§ **WHAT YOU SHOULD DO**
A single number is the answer here: the count of lines in the data below that include the word "images".

§ **DATA FOR THIS TASK**
· · · ·

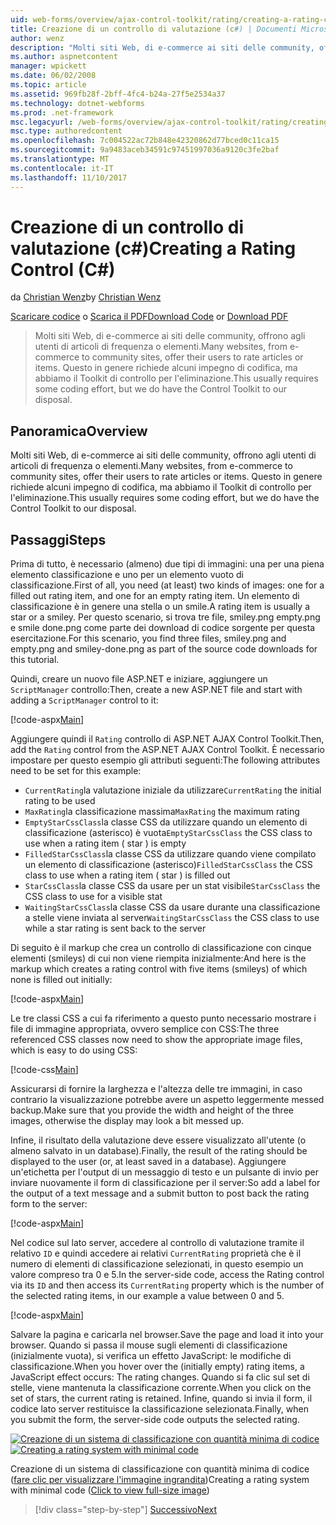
 ```yaml
---
uid: web-forms/overview/ajax-control-toolkit/rating/creating-a-rating-control-cs
title: Creazione di un controllo di valutazione (c#) | Documenti Microsoft
author: wenz
description: "Molti siti Web, di e-commerce ai siti delle community, offrono agli utenti di articoli di frequenza o elementi. Ciò in genere richiede alcuni impegno di codifica, ma non è disponibile il..."
ms.author: aspnetcontent
manager: wpickett
ms.date: 06/02/2008
ms.topic: article
ms.assetid: 969fb28f-2bff-4fc4-b24a-27f5e2534a37
ms.technology: dotnet-webforms
ms.prod: .net-framework
msc.legacyurl: /web-forms/overview/ajax-control-toolkit/rating/creating-a-rating-control-cs
msc.type: authoredcontent
ms.openlocfilehash: 7c004522ac72b848e42320862d77bced0c11ca15
ms.sourcegitcommit: 9a9483aceb34591c97451997036a9120c3fe2baf
ms.translationtype: MT
ms.contentlocale: it-IT
ms.lasthandoff: 11/10/2017
---
```

<a name="creating-a-rating-control-c"></a><span data-ttu-id="cc75c-104">Creazione di un controllo di valutazione (c#)</span><span class="sxs-lookup"><span data-stu-id="cc75c-104">Creating a Rating Control (C#)</span></span>
====================
<span data-ttu-id="cc75c-105">da [Christian Wenz](https://github.com/wenz)</span><span class="sxs-lookup"><span data-stu-id="cc75c-105">by [Christian Wenz](https://github.com/wenz)</span></span>

<span data-ttu-id="cc75c-106">[Scaricare codice](http://download.microsoft.com/download/9/3/f/93f8daea-bebd-4821-833b-95205389c7d0/rating0.cs.zip) o [Scarica il PDF](http://download.microsoft.com/download/2/d/c/2dc10e34-6983-41d4-9c08-f78f5387d32b/rating0CS.pdf)</span><span class="sxs-lookup"><span data-stu-id="cc75c-106">[Download Code](http://download.microsoft.com/download/9/3/f/93f8daea-bebd-4821-833b-95205389c7d0/rating0.cs.zip) or [Download PDF](http://download.microsoft.com/download/2/d/c/2dc10e34-6983-41d4-9c08-f78f5387d32b/rating0CS.pdf)</span></span>

> <span data-ttu-id="cc75c-107">Molti siti Web, di e-commerce ai siti delle community, offrono agli utenti di articoli di frequenza o elementi.</span><span class="sxs-lookup"><span data-stu-id="cc75c-107">Many websites, from e-commerce to community sites, offer their users to rate articles or items.</span></span> <span data-ttu-id="cc75c-108">Questo in genere richiede alcuni impegno di codifica, ma abbiamo il Toolkit di controllo per l'eliminazione.</span><span class="sxs-lookup"><span data-stu-id="cc75c-108">This usually requires some coding effort, but we do have the Control Toolkit to our disposal.</span></span>


## <a name="overview"></a><span data-ttu-id="cc75c-109">Panoramica</span><span class="sxs-lookup"><span data-stu-id="cc75c-109">Overview</span></span>

<span data-ttu-id="cc75c-110">Molti siti Web, di e-commerce ai siti delle community, offrono agli utenti di articoli di frequenza o elementi.</span><span class="sxs-lookup"><span data-stu-id="cc75c-110">Many websites, from e-commerce to community sites, offer their users to rate articles or items.</span></span> <span data-ttu-id="cc75c-111">Questo in genere richiede alcuni impegno di codifica, ma abbiamo il Toolkit di controllo per l'eliminazione.</span><span class="sxs-lookup"><span data-stu-id="cc75c-111">This usually requires some coding effort, but we do have the Control Toolkit to our disposal.</span></span>

## <a name="steps"></a><span data-ttu-id="cc75c-112">Passaggi</span><span class="sxs-lookup"><span data-stu-id="cc75c-112">Steps</span></span>

<span data-ttu-id="cc75c-113">Prima di tutto, è necessario (almeno) due tipi di immagini: una per una piena elemento classificazione e uno per un elemento vuoto di classificazione.</span><span class="sxs-lookup"><span data-stu-id="cc75c-113">First of all, you need (at least) two kinds of images: one for a filled out rating item, and one for an empty rating item.</span></span> <span data-ttu-id="cc75c-114">Un elemento di classificazione è in genere una stella o un smile.</span><span class="sxs-lookup"><span data-stu-id="cc75c-114">A rating item is usually a star or a smiley.</span></span> <span data-ttu-id="cc75c-115">Per questo scenario, si trova tre file, smiley.png empty.png e smile done.png come parte dei download di codice sorgente per questa esercitazione.</span><span class="sxs-lookup"><span data-stu-id="cc75c-115">For this scenario, you find three files, smiley.png and empty.png and smiley-done.png as part of the source code downloads for this tutorial.</span></span>

<span data-ttu-id="cc75c-116">Quindi, creare un nuovo file ASP.NET e iniziare, aggiungere un `ScriptManager` controllo:</span><span class="sxs-lookup"><span data-stu-id="cc75c-116">Then, create a new ASP.NET file and start with adding a `ScriptManager` control to it:</span></span>

[!code-aspx[Main](creating-a-rating-control-cs/samples/sample1.aspx)]

<span data-ttu-id="cc75c-117">Aggiungere quindi il `Rating` controllo di ASP.NET AJAX Control Toolkit.</span><span class="sxs-lookup"><span data-stu-id="cc75c-117">Then, add the `Rating` control from the ASP.NET AJAX Control Toolkit.</span></span> <span data-ttu-id="cc75c-118">È necessario impostare per questo esempio gli attributi seguenti:</span><span class="sxs-lookup"><span data-stu-id="cc75c-118">The following attributes need to be set for this example:</span></span>

- <span data-ttu-id="cc75c-119">`CurrentRating`la valutazione iniziale da utilizzare</span><span class="sxs-lookup"><span data-stu-id="cc75c-119">`CurrentRating` the initial rating to be used</span></span>
- <span data-ttu-id="cc75c-120">`MaxRating`la classificazione massima</span><span class="sxs-lookup"><span data-stu-id="cc75c-120">`MaxRating` the maximum rating</span></span>
- <span data-ttu-id="cc75c-121">`EmptyStarCssClass`la classe CSS da utilizzare quando un elemento di classificazione (asterisco) è vuota</span><span class="sxs-lookup"><span data-stu-id="cc75c-121">`EmptyStarCssClass` the CSS class to use when a rating item ( star ) is empty</span></span>
- <span data-ttu-id="cc75c-122">`FilledStarCssClass`la classe CSS da utilizzare quando viene compilato un elemento di classificazione (asterisco)</span><span class="sxs-lookup"><span data-stu-id="cc75c-122">`FilledStarCssClass` the CSS class to use when a rating item ( star ) is filled out</span></span>
- <span data-ttu-id="cc75c-123">`StarCssClass`la classe CSS da usare per un stat visibile</span><span class="sxs-lookup"><span data-stu-id="cc75c-123">`StarCssClass` the CSS class to use for a visible stat</span></span>
- <span data-ttu-id="cc75c-124">`WaitingStarCssClass`la classe CSS da usare durante una classificazione a stelle viene inviata al server</span><span class="sxs-lookup"><span data-stu-id="cc75c-124">`WaitingStarCssClass` the CSS class to use while a star rating is sent back to the server</span></span>

<span data-ttu-id="cc75c-125">Di seguito è il markup che crea un controllo di classificazione con cinque elementi (smileys) di cui non viene riempita inizialmente:</span><span class="sxs-lookup"><span data-stu-id="cc75c-125">And here is the markup which creates a rating control with five items (smileys) of which none is filled out initially:</span></span>

[!code-aspx[Main](creating-a-rating-control-cs/samples/sample2.aspx)]

<span data-ttu-id="cc75c-126">Le tre classi CSS a cui fa riferimento a questo punto necessario mostrare i file di immagine appropriata, ovvero semplice con CSS:</span><span class="sxs-lookup"><span data-stu-id="cc75c-126">The three referenced CSS classes now need to show the appropriate image files, which is easy to do using CSS:</span></span>

[!code-css[Main](creating-a-rating-control-cs/samples/sample3.css)]

<span data-ttu-id="cc75c-127">Assicurarsi di fornire la larghezza e l'altezza delle tre immagini, in caso contrario la visualizzazione potrebbe avere un aspetto leggermente messed backup.</span><span class="sxs-lookup"><span data-stu-id="cc75c-127">Make sure that you provide the width and height of the three images, otherwise the display may look a bit messed up.</span></span>

<span data-ttu-id="cc75c-128">Infine, il risultato della valutazione deve essere visualizzato all'utente (o almeno salvato in un database).</span><span class="sxs-lookup"><span data-stu-id="cc75c-128">Finally, the result of the rating should be displayed to the user (or, at least saved in a database).</span></span> <span data-ttu-id="cc75c-129">Aggiungere un'etichetta per l'output di un messaggio di testo e un pulsante di invio per inviare nuovamente il form di classificazione per il server:</span><span class="sxs-lookup"><span data-stu-id="cc75c-129">So add a label for the output of a text message and a submit button to post back the rating form to the server:</span></span>

[!code-aspx[Main](creating-a-rating-control-cs/samples/sample4.aspx)]

<span data-ttu-id="cc75c-130">Nel codice sul lato server, accedere al controllo di valutazione tramite il relativo `ID` e quindi accedere ai relativi `CurrentRating` proprietà che è il numero di elementi di classificazione selezionati, in questo esempio un valore compreso tra 0 e 5.</span><span class="sxs-lookup"><span data-stu-id="cc75c-130">In the server-side code, access the Rating control via its `ID` and then access its `CurrentRating` property which is the number of the selected rating items, in our example a value between 0 and 5.</span></span>

[!code-aspx[Main](creating-a-rating-control-cs/samples/sample5.aspx)]

<span data-ttu-id="cc75c-131">Salvare la pagina e caricarla nel browser.</span><span class="sxs-lookup"><span data-stu-id="cc75c-131">Save the page and load it into your browser.</span></span> <span data-ttu-id="cc75c-132">Quando si passa il mouse sugli elementi di classificazione (inizialmente vuota), si verifica un effetto JavaScript: le modifiche di classificazione.</span><span class="sxs-lookup"><span data-stu-id="cc75c-132">When you hover over the (initially empty) rating items, a JavaScript effect occurs: The rating changes.</span></span> <span data-ttu-id="cc75c-133">Quando si fa clic sul set di stelle, viene mantenuta la classificazione corrente.</span><span class="sxs-lookup"><span data-stu-id="cc75c-133">When you click on the set of stars, the current rating is retained.</span></span> <span data-ttu-id="cc75c-134">Infine, quando si invia il form, il codice lato server restituisce la classificazione selezionata.</span><span class="sxs-lookup"><span data-stu-id="cc75c-134">Finally, when you submit the form, the server-side code outputs the selected rating.</span></span>


<span data-ttu-id="cc75c-135">[![Creazione di un sistema di classificazione con quantità minima di codice](creating-a-rating-control-cs/_static/image2.png)](creating-a-rating-control-cs/_static/image1.png)</span><span class="sxs-lookup"><span data-stu-id="cc75c-135">[![Creating a rating system with minimal code](creating-a-rating-control-cs/_static/image2.png)](creating-a-rating-control-cs/_static/image1.png)</span></span>

<span data-ttu-id="cc75c-136">Creazione di un sistema di classificazione con quantità minima di codice ([fare clic per visualizzare l'immagine ingrandita](creating-a-rating-control-cs/_static/image3.png))</span><span class="sxs-lookup"><span data-stu-id="cc75c-136">Creating a rating system with minimal code ([Click to view full-size image](creating-a-rating-control-cs/_static/image3.png))</span></span>

>[!div class="step-by-step"]
[<span data-ttu-id="cc75c-137">Successivo</span><span class="sxs-lookup"><span data-stu-id="cc75c-137">Next</span></span>](creating-a-rating-control-vb.md)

· · · ·

§ **TASK RESULT**
2